Par MUKAU EBWEL Joachim le 17/08/2016

Les parents sont très demandeurs d’avoir un temps de répit dans la prise en charge de leur enfant. Ils sont « sur le pont » depuis la naissance et font face seuls à toutes les tâches que requière le handicap de leur enfant. Les weekends répits sont là à la fois pour aider l’enfant mais aussi pour permettre à ses parents de se remobiliser autour d’un autre regard porté par des gens extérieurs et dont c’est le métier.
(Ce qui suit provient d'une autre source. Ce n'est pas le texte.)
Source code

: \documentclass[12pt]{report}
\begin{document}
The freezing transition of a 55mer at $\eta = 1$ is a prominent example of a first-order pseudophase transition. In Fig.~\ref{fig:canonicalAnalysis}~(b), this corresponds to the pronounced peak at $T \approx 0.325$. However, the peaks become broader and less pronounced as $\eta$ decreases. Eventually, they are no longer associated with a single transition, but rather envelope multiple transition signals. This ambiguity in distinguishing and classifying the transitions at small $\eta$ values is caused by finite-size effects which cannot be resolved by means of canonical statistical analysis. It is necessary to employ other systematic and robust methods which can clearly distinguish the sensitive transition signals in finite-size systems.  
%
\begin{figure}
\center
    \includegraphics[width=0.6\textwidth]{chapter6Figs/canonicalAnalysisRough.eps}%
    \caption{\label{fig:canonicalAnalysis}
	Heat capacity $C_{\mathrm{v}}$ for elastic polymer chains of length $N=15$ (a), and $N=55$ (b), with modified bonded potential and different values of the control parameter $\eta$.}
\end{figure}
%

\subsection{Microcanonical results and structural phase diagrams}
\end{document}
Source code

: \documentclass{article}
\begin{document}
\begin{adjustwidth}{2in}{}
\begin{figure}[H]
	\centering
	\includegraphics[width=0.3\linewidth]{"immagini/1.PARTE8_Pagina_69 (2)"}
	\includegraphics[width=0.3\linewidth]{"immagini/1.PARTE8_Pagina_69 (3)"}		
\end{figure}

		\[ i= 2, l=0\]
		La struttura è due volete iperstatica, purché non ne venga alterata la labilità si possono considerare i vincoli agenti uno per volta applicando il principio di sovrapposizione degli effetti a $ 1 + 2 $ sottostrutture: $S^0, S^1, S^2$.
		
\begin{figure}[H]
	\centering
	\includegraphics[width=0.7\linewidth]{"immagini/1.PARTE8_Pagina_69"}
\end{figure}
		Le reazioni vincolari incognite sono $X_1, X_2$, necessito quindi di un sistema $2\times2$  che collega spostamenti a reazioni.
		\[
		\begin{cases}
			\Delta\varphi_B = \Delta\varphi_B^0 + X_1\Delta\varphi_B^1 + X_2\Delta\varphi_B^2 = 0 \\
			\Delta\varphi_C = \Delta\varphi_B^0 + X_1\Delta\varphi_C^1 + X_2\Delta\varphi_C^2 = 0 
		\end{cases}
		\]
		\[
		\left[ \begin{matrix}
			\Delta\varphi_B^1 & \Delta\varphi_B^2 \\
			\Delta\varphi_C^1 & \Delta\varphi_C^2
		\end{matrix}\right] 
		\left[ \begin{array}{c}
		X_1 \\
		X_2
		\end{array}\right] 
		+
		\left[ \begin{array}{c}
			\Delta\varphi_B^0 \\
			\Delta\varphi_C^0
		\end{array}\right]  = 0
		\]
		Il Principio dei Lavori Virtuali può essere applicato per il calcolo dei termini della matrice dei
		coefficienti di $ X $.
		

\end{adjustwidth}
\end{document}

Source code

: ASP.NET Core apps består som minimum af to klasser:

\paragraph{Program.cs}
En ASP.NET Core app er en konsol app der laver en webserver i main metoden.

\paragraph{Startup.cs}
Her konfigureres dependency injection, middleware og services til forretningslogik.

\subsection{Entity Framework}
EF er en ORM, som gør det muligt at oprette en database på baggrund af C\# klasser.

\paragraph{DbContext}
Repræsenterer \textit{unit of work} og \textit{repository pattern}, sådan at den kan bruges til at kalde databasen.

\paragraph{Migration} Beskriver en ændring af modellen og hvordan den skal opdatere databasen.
Le Centre d’Evaluation et d’intervention pour Enfants avec Autisme – CEIEHMA  a pour mission d’identifier les enfants qui ont de l’autisme dans la population de ceux ayant un retard mental, des troubles sensoriels, des troubles de caractère et ceux considérés comme ayant de la sorcellerie. Il propose une prise en charge de jour aux enfants qui reçoivent le diagnostic de trouble du spectre de l’autisme – TSA ou ceux qui ont une déficience intellectuelle. Le CEIEHMA a été créé en 2001 sous le statut d’une Asbl.

Au départ, les activités du ceiehma étaient focalisées en familles articulées spécialement  sur le développement des comportements autonomes, interaction sociales et communication et cognitives.

Ensuite, les mêmes activités ont été développées en institution scolaire en regroupant tous les enfants qui bénéficiaient des interventions à domicile. Le programme TEACCH a été l’outil principal autour duquel toutes les activités ont été mises en place.

Actuellement, avec le développement des activités et l’accroissement de la demande des parents, la prise en charge des enfants avec TSA ou DI se fait en institution de manière régulière,  en famille sur demande des parents mais aussi en Week end répit.

Contexte des Weekends répit

Depuis longtemps, la demande des parents est celle d’y voir se créer un internat pour accueillir les enfants qui ont le trouble du spectre de l’autisme et ceux qui ont une déficience intellectuelle. Mais cela est très onéreux et les pouvoirs publics n’ont pas pour l’instant la volonté de financer une telle structure. Nous avons donc initié depuis 2011 des week-ends répits où nous pouvons accueillir  environ 5 enfants de 3 à 19 ans dans le centre du vendredi à 17h au dimanche à midi pour un programme spécial d’apprentissage à la socialisation, à l’autonomie, à l’acquisition des connaissances à la gestion des troubles de comportement.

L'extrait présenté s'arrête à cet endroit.